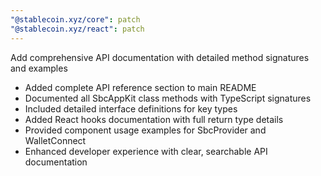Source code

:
 ```yaml
---
"@stablecoin.xyz/core": patch
"@stablecoin.xyz/react": patch
---
```


Add comprehensive API documentation with detailed method signatures and examples

- Added complete API reference section to main README
- Documented all SbcAppKit class methods with TypeScript signatures
- Included detailed interface definitions for key types
- Added React hooks documentation with full return type details
- Provided component usage examples for SbcProvider and WalletConnect
- Enhanced developer experience with clear, searchable API documentation 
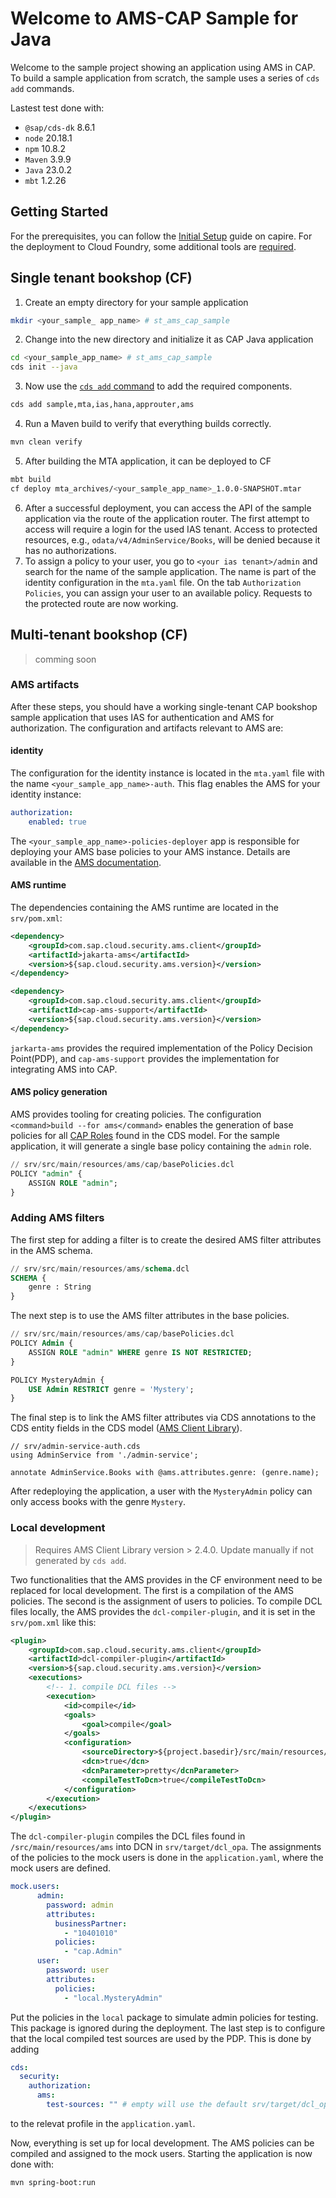 # Welcome to AMS-CAP Sample for Java

Welcome to the sample project showing an application using AMS in CAP.
To build a sample application from scratch, the sample uses a series of `cds add` commands.

Lastest test done with:

- `@sap/cds-dk` 8.6.1
- `node` 20.18.1
- `npm` 10.8.2
- `Maven` 3.9.9
- `Java` 23.0.2
- `mbt` 1.2.26

## Getting Started

For the prerequisites, you can follow the [Initial Setup](https://cap.cloud.sap/docs/get-started/#setup) guide on capire.
For the deployment to Cloud Foundry, some additional tools are [required](https://cap.cloud.sap/docs/guides/deployment/to-cf#prerequisites).

## Single tenant bookshop (CF)

1. Create an empty directory for your sample application
```BASH
mkdir <your_sample_ app_name> # st_ams_cap_sample
```
2. Change into the new directory and initialize it as CAP Java application
```BASH
cd <your_sample_app_name> # st_ams_cap_sample
cds init --java
```
3. Now use the [`cds add` command](https://cap.cloud.sap/docs/tools/cds-cli#cds-add) to add the required components.
```BASH
cds add sample,mta,ias,hana,approuter,ams
```
4. Run a Maven build to verify that everything builds correctly.
```BASH
mvn clean verify
```
5. After building the MTA application, it can be deployed to CF
```BASH
mbt build
cf deploy mta_archives/<your_sample_app_name>_1.0.0-SNAPSHOT.mtar
```
6. After a successful deployment, you can access the API of the sample application via the route of the application router.
   The first attempt to access will require a login for the used IAS tenant.
   Access to protected resources, e.g., `odata/v4/AdminService/Books`, will be denied because it has no authorizations.
7. To assign a policy to your user, you go to `<your ias tenant>/admin` and search for the name of the sample application.
   The name is part of the identity configuration in the `mta.yaml` file. On the tab `Authorization Policies`, you can assign your user to an available policy.
   Requests to the protected route are now working.

## Multi-tenant bookshop (CF)

>comming soon

### AMS artifacts

After these steps, you should have a working single-tenant CAP bookshop sample application that uses IAS for authentication and AMS for authorization.
The configuration and artifacts relevant to AMS are:

#### identity

The configuration for the identity instance is located in the `mta.yaml` file with the name `<your_sample_app_name>-auth`.
This flag enables the AMS for your identity instance:
```YAML
authorization:
    enabled: true
```
The `<your_sample_app_name>-policies-deployer` app is responsible for deploying your AMS base policies to your AMS instance.
Details are available in the [AMS documentation](https://github.wdf.sap.corp/pages/CPSecurity/ams-docu/docs/ClientLibs/DeployDcl#ams-policies-deployer-app).

#### AMS runtime

The dependencies containing the AMS runtime are located in the `srv/pom.xml`:
```XML
<dependency>
    <groupId>com.sap.cloud.security.ams.client</groupId>
    <artifactId>jakarta-ams</artifactId>
    <version>${sap.cloud.security.ams.version}</version>
</dependency>

<dependency>
    <groupId>com.sap.cloud.security.ams.client</groupId>
    <artifactId>cap-ams-support</artifactId>
    <version>${sap.cloud.security.ams.version}</version>
</dependency>
```
`jarkarta-ams` provides the required implementation of the Policy Decision Point(PDP), and `cap-ams-support` provides the implementation for integrating AMS into CAP.

#### AMS policy generation

AMS provides tooling for creating policies. The configuration `<command>build --for ams</command>` enables the generation of base policies for all [CAP Roles](https://cap.cloud.sap/docs/guides/security/authorization#roles) found in the CDS model.
For the sample application, it will generate a single base policy containing the `admin` role.
```SQL
// srv/src/main/resources/ams/cap/basePolicies.dcl
POLICY "admin" {
	ASSIGN ROLE "admin";
}
```

### Adding AMS filters

The first step for adding a filter is to create the desired AMS filter attributes in the AMS schema.
```SQL
// srv/src/main/resources/ams/schema.dcl
SCHEMA {
    genre : String
}
```
The next step is to use the AMS filter attributes in the base policies.
```SQL
// srv/src/main/resources/ams/cap/basePolicies.dcl
POLICY Admin {
    ASSIGN ROLE "admin" WHERE genre IS NOT RESTRICTED;
}

POLICY MysteryAdmin {
    USE Admin RESTRICT genre = 'Mystery';
}
```
The final step is to link the AMS filter attributes via CDS annotations to the CDS entity fields in the CDS model ([AMS Client Library](https://github.wdf.sap.corp/CPSecurity/cloud-authorization-client-library-java/tree/master/cap-ams-support#ams-annotations-in-cds)).
```CDS
// srv/admin-service-auth.cds
using AdminService from './admin-service';

annotate AdminService.Books with @ams.attributes.genre: (genre.name);
```
After redeploying the application, a user with the `MysteryAdmin` policy can only access books with the genre `Mystery`.

### Local development

> Requires AMS Client Library version > 2.4.0. Update manually if not generated by `cds add`.

Two functionalities that the AMS provides in the CF environment need to be replaced for local development.
The first is a compilation of the AMS policies. The second is the assignment of users to policies.
To compile DCL files locally, the AMS provides the `dcl-compiler-plugin`, and it is set in the `srv/pom.xml` like this:
```XML
<plugin>
	<groupId>com.sap.cloud.security.ams.client</groupId>
	<artifactId>dcl-compiler-plugin</artifactId>
	<version>${sap.cloud.security.ams.version}</version>
	<executions>
		<!-- 1. compile DCL files -->
        <execution>
			<id>compile</id>
			<goals>
				<goal>compile</goal>
			</goals>
			<configuration>
				<sourceDirectory>${project.basedir}/src/main/resources/ams</sourceDirectory>
				<dcn>true</dcn>
				<dcnParameter>pretty</dcnParameter>
				<compileTestToDcn>true</compileTestToDcn>
			</configuration>
		</execution>        
	</executions>
</plugin>
```
The `dcl-compiler-plugin` compiles the DCL files found in `/src/main/resources/ams` into DCN in `srv/target/dcl_opa`.
The assignments of the policies to the mock users is done in the `application.yaml`, where the mock users are defined.

```YAML
mock.users:
      admin:
        password: admin
        attributes:
          businessPartner:
            - "10401010"
          policies: 
          	- "cap.Admin"
      user:
        password: user
        attributes:
          policies:
          	- "local.MysteryAdmin"
```
Put the policies in the `local` package to simulate admin policies for testing. This package is ignored during the deployment.
The last step is to configure that the local compiled test sources are used by the PDP. This is done
by adding
```YAML
cds:
  security:
    authorization:
      ams:
        test-sources: "" # empty will use the default srv/target/dcl_opa
```
to the relevat profile in the `application.yaml`.

Now, everything is set up for local development. The AMS policies can be compiled and assigned to the mock users.
Starting the application is now done with:
```BASH
mvn spring-boot:run
```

• _EXERCISE GOAL_
From the first line to the last, write out the data exactly, dropping any pictures.

• _RESPONSE_
Source code

:
 ```yaml
---
"@stablecoin.xyz/core": patch
"@stablecoin.xyz/react": patch
---
```


Add comprehensive API documentation with detailed method signatures and examples

- Added complete API reference section to main README
- Documented all SbcAppKit class methods with TypeScript signatures
- Included detailed interface definitions for key types
- Added React hooks documentation with full return type details
- Provided component usage examples for SbcProvider and WalletConnect
- Enhanced developer experience with clear, searchable API documentation 
 # Welcome to AMS-CAP Sample for Java

Welcome to the sample project showing an application using AMS in CAP.
To build a sample application from scratch, the sample uses a series of `cds add` commands.

Lastest test done with:

- `@sap/cds-dk` 8.6.1
- `node` 20.18.1
- `npm` 10.8.2
- `Maven` 3.9.9
- `Java` 23.0.2
- `mbt` 1.2.26

## Getting Started

For the prerequisites, you can follow the [Initial Setup](https://cap.cloud.sap/docs/get-started/#setup) guide on capire.
For the deployment to Cloud Foundry, some additional tools are [required](https://cap.cloud.sap/docs/guides/deployment/to-cf#prerequisites).

## Single tenant bookshop (CF)

1. Create an empty directory for your sample application
```BASH
mkdir <your_sample_ app_name> # st_ams_cap_sample
```
2. Change into the new directory and initialize it as CAP Java application
```BASH
cd <your_sample_app_name> # st_ams_cap_sample
cds init --java
```
3. Now use the [`cds add` command](https://cap.cloud.sap/docs/tools/cds-cli#cds-add) to add the required components.
```BASH
cds add sample,mta,ias,hana,approuter,ams
```
4. Run a Maven build to verify that everything builds correctly.
```BASH
mvn clean verify
```
5. After building the MTA application, it can be deployed to CF
```BASH
mbt build
cf deploy mta_archives/<your_sample_app_name>_1.0.0-SNAPSHOT.mtar
```
6. After a successful deployment, you can access the API of the sample application via the route of the application router.
   The first attempt to access will require a login for the used IAS tenant.
   Access to protected resources, e.g., `odata/v4/AdminService/Books`, will be denied because it has no authorizations.
7. To assign a policy to your user, you go to `<your ias tenant>/admin` and search for the name of the sample application.
   The name is part of the identity configuration in the `mta.yaml` file. On the tab `Authorization Policies`, you can assign your user to an available policy.
   Requests to the protected route are now working.

## Multi-tenant bookshop (CF)

>comming soon

### AMS artifacts

After these steps, you should have a working single-tenant CAP bookshop sample application that uses IAS for authentication and AMS for authorization.
The configuration and artifacts relevant to AMS are:

#### identity

The configuration for the identity instance is located in the `mta.yaml` file with the name `<your_sample_app_name>-auth`.
This flag enables the AMS for your identity instance:
```YAML
authorization:
    enabled: true
```
The `<your_sample_app_name>-policies-deployer` app is responsible for deploying your AMS base policies to your AMS instance.
Details are available in the [AMS documentation](https://github.wdf.sap.corp/pages/CPSecurity/ams-docu/docs/ClientLibs/DeployDcl#ams-policies-deployer-app).

#### AMS runtime

The dependencies containing the AMS runtime are located in the `srv/pom.xml`:
```XML
<dependency>
    <groupId>com.sap.cloud.security.ams.client</groupId>
    <artifactId>jakarta-ams</artifactId>
    <version>${sap.cloud.security.ams.version}</version>
</dependency>

<dependency>
    <groupId>com.sap.cloud.security.ams.client</groupId>
    <artifactId>cap-ams-support</artifactId>
    <version>${sap.cloud.security.ams.version}</version>
</dependency>
```
`jarkarta-ams` provides the required implementation of the Policy Decision Point(PDP), and `cap-ams-support` provides the implementation for integrating AMS into CAP.

#### AMS policy generation

AMS provides tooling for creating policies. The configuration `<command>build --for ams</command>` enables the generation of base policies for all [CAP Roles](https://cap.cloud.sap/docs/guides/security/authorization#roles) found in the CDS model.
For the sample application, it will generate a single base policy containing the `admin` role.
```SQL
// srv/src/main/resources/ams/cap/basePolicies.dcl
POLICY "admin" {
	ASSIGN ROLE "admin";
}
```

### Adding AMS filters

The first step for adding a filter is to create the desired AMS filter attributes in the AMS schema.
```SQL
// srv/src/main/resources/ams/schema.dcl
SCHEMA {
    genre : String
}
```
The next step is to use the AMS filter attributes in the base policies.
```SQL
// srv/src/main/resources/ams/cap/basePolicies.dcl
POLICY Admin {
    ASSIGN ROLE "admin" WHERE genre IS NOT RESTRICTED;
}

POLICY MysteryAdmin {
    USE Admin RESTRICT genre = 'Mystery';
}
```
The final step is to link the AMS filter attributes via CDS annotations to the CDS entity fields in the CDS model ([AMS Client Library](https://github.wdf.sap.corp/CPSecurity/cloud-authorization-client-library-java/tree/master/cap-ams-support#ams-annotations-in-cds)).
```CDS
// srv/admin-service-auth.cds
using AdminService from './admin-service';

annotate AdminService.Books with @ams.attributes.genre: (genre.name);
```
After redeploying the application, a user with the `MysteryAdmin` policy can only access books with the genre `Mystery`.

### Local development

> Requires AMS Client Library version > 2.4.0. Update manually if not generated by `cds add`.

Two functionalities that the AMS provides in the CF environment need to be replaced for local development.
The first is a compilation of the AMS policies. The second is the assignment of users to policies.
To compile DCL files locally, the AMS provides the `dcl-compiler-plugin`, and it is set in the `srv/pom.xml` like this:
```XML
<plugin>
	<groupId>com.sap.cloud.security.ams.client</groupId>
	<artifactId>dcl-compiler-plugin</artifactId>
	<version>${sap.cloud.security.ams.version}</version>
	<executions>
		<!-- 1. compile DCL files -->
        <execution>
			<id>compile</id>
			<goals>
				<goal>compile</goal>
			</goals>
			<configuration>
				<sourceDirectory>${project.basedir}/src/main/resources/ams</sourceDirectory>
				<dcn>true</dcn>
				<dcnParameter>pretty</dcnParameter>
				<compileTestToDcn>true</compileTestToDcn>
			</configuration>
		</execution>        
	</executions>
</plugin>
```
The `dcl-compiler-plugin` compiles the DCL files found in `/src/main/resources/ams` into DCN in `srv/target/dcl_opa`.
The assignments of the policies to the mock users is done in the `application.yaml`, where the mock users are defined.

```YAML
mock.users:
      admin:
        password: admin
        attributes:
          businessPartner:
            - "10401010"
          policies: 
          	- "cap.Admin"
      user:
        password: user
        attributes:
          policies:
          	- "local.MysteryAdmin"
```
Put the policies in the `local` package to simulate admin policies for testing. This package is ignored during the deployment.
The last step is to configure that the local compiled test sources are used by the PDP. This is done
by adding
```YAML
cds:
  security:
    authorization:
      ams:
        test-sources: "" # empty will use the default srv/target/dcl_opa
```
to the relevat profile in the `application.yaml`.

Now, everything is set up for local development. The AMS policies can be compiled and assigned to the mock users.
Starting the application is now done with:
```BASH
mvn spring-boot:run
```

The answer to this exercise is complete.